Malam itu, aku tidak bisa tidur. Tulisan Adit yang samar terus terngiang di benakku, berputar bersama kekhawatiranku tentang koneksi kami yang kian menipis. Ketakutan itu nyata: rasa dingin yang merayap dari kertas, sensasi kehilangan yang semakin mendalam setiap kali tulisan Adit muncul begitu rapuh. Aku tidak ingin ia pergi. Belum. Aku belum siap.
Pagi di sekolah terasa seperti kabut. Aku berusaha menyingkirkan semua pikiran itu, memaksakan diriku untuk fokus pada pelajaran Kimia, namun rumus-rumus di papan tulis seolah menari-nari tanpa makna. Di benakku, hanya ada satu petunjuk: Mayadi. Adit menyuruhku "cari teman", dan Maya sudah mengarahkan aku padanya. Mayadi, yang memiliki "mata seniman", yang melihat dunia dengan cara berbeda.
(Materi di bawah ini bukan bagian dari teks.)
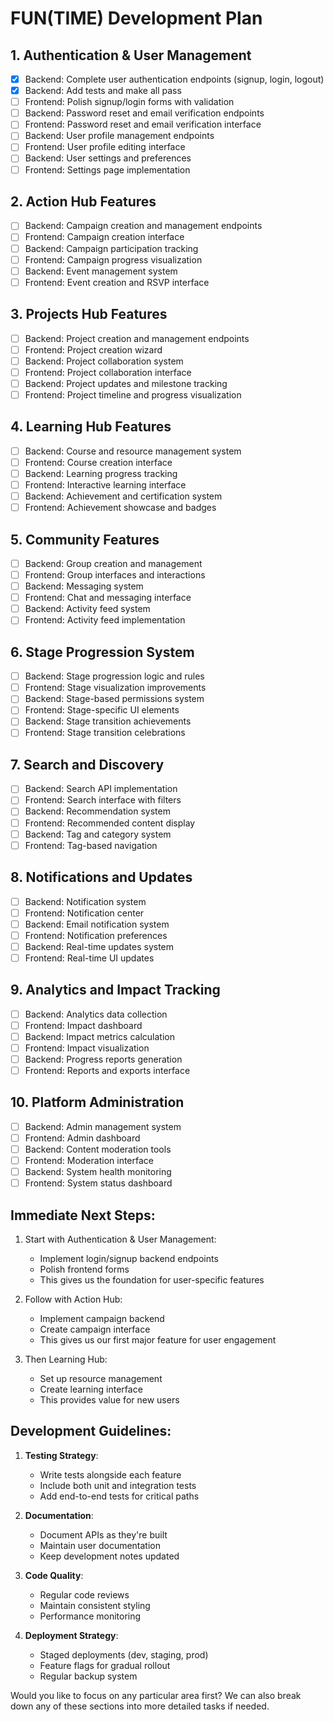 # FUN(TIME) Development Plan

## 1. Authentication & User Management
- [x] Backend: Complete user authentication endpoints (signup, login, logout)
- [x] Backend: Add tests and make all pass
- [ ] Frontend: Polish signup/login forms with validation
- [ ] Backend: Password reset and email verification endpoints
- [ ] Frontend: Password reset and email verification interface
- [ ] Backend: User profile management endpoints
- [ ] Frontend: User profile editing interface
- [ ] Backend: User settings and preferences
- [ ] Frontend: Settings page implementation

## 2. Action Hub Features
- [ ] Backend: Campaign creation and management endpoints
- [ ] Frontend: Campaign creation interface
- [ ] Backend: Campaign participation tracking
- [ ] Frontend: Campaign progress visualization
- [ ] Backend: Event management system
- [ ] Frontend: Event creation and RSVP interface

## 3. Projects Hub Features
- [ ] Backend: Project creation and management endpoints
- [ ] Frontend: Project creation wizard
- [ ] Backend: Project collaboration system
- [ ] Frontend: Project collaboration interface
- [ ] Backend: Project updates and milestone tracking
- [ ] Frontend: Project timeline and progress visualization

## 4. Learning Hub Features
- [ ] Backend: Course and resource management system
- [ ] Frontend: Course creation interface
- [ ] Backend: Learning progress tracking
- [ ] Frontend: Interactive learning interface
- [ ] Backend: Achievement and certification system
- [ ] Frontend: Achievement showcase and badges

## 5. Community Features
- [ ] Backend: Group creation and management
- [ ] Frontend: Group interfaces and interactions
- [ ] Backend: Messaging system
- [ ] Frontend: Chat and messaging interface
- [ ] Backend: Activity feed system
- [ ] Frontend: Activity feed implementation

## 6. Stage Progression System
- [ ] Backend: Stage progression logic and rules
- [ ] Frontend: Stage visualization improvements
- [ ] Backend: Stage-based permissions system
- [ ] Frontend: Stage-specific UI elements
- [ ] Backend: Stage transition achievements
- [ ] Frontend: Stage transition celebrations

## 7. Search and Discovery
- [ ] Backend: Search API implementation
- [ ] Frontend: Search interface with filters
- [ ] Backend: Recommendation system
- [ ] Frontend: Recommended content display
- [ ] Backend: Tag and category system
- [ ] Frontend: Tag-based navigation

## 8. Notifications and Updates
- [ ] Backend: Notification system
- [ ] Frontend: Notification center
- [ ] Backend: Email notification system
- [ ] Frontend: Notification preferences
- [ ] Backend: Real-time updates system
- [ ] Frontend: Real-time UI updates

## 9. Analytics and Impact Tracking
- [ ] Backend: Analytics data collection
- [ ] Frontend: Impact dashboard
- [ ] Backend: Impact metrics calculation
- [ ] Frontend: Impact visualization
- [ ] Backend: Progress reports generation
- [ ] Frontend: Reports and exports interface

## 10. Platform Administration
- [ ] Backend: Admin management system
- [ ] Frontend: Admin dashboard
- [ ] Backend: Content moderation tools
- [ ] Frontend: Moderation interface
- [ ] Backend: System health monitoring
- [ ] Frontend: System status dashboard

## Immediate Next Steps:

1. Start with Authentication & User Management:
   - Implement login/signup backend endpoints
   - Polish frontend forms
   - This gives us the foundation for user-specific features

2. Follow with Action Hub:
   - Implement campaign backend
   - Create campaign interface
   - This gives us our first major feature for user engagement

3. Then Learning Hub:
   - Set up resource management
   - Create learning interface
   - This provides value for new users

## Development Guidelines:

1. **Testing Strategy**:
   - Write tests alongside each feature
   - Include both unit and integration tests
   - Add end-to-end tests for critical paths

2. **Documentation**:
   - Document APIs as they're built
   - Maintain user documentation
   - Keep development notes updated

3. **Code Quality**:
   - Regular code reviews
   - Maintain consistent styling
   - Performance monitoring

4. **Deployment Strategy**:
   - Staged deployments (dev, staging, prod)
   - Feature flags for gradual rollout
   - Regular backup system

Would you like to focus on any particular area first? We can also break down any of these sections into more detailed tasks if needed.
Saat bel istirahat berdering, aku melihat Mayadi mengemasi buku-bukunya dengan cepat, seolah ingin menghindari keramaian. Ia tidak sendirian. Ada beberapa teman yang bersamanya, yang sering terlihat bersama Adit dulu. Mayadi tertawa, mengibaskan rambutnya yang sedikit gondrong, gestur yang sangat mirip dengan Adit saat sedang gembira. Jantungku berdesir.
Aku mengambil napas dalam-dalam, menguatkan diri. Ini adalah "pilihan berani" yang Adit inginkan. Aku menghampirinya.
"Mayadi," panggilku, suaraku sedikit canggung.
Ia menoleh, tawa di bibirnya memudar saat melihatku. Teman-temannya di sampingnya ikut menoleh, lalu kembali sibuk dengan urusan mereka, seolah kehadiranku adalah sesuatu yang ingin mereka abaikan.
"Lily? Ada apa?" tanyanya, ada sedikit nada terkejut di suaranya.
"Aku... bisakah kita bicara sebentar?" tanyaku, merasa kikuk. Aku tidak tahu harus memulai dari mana.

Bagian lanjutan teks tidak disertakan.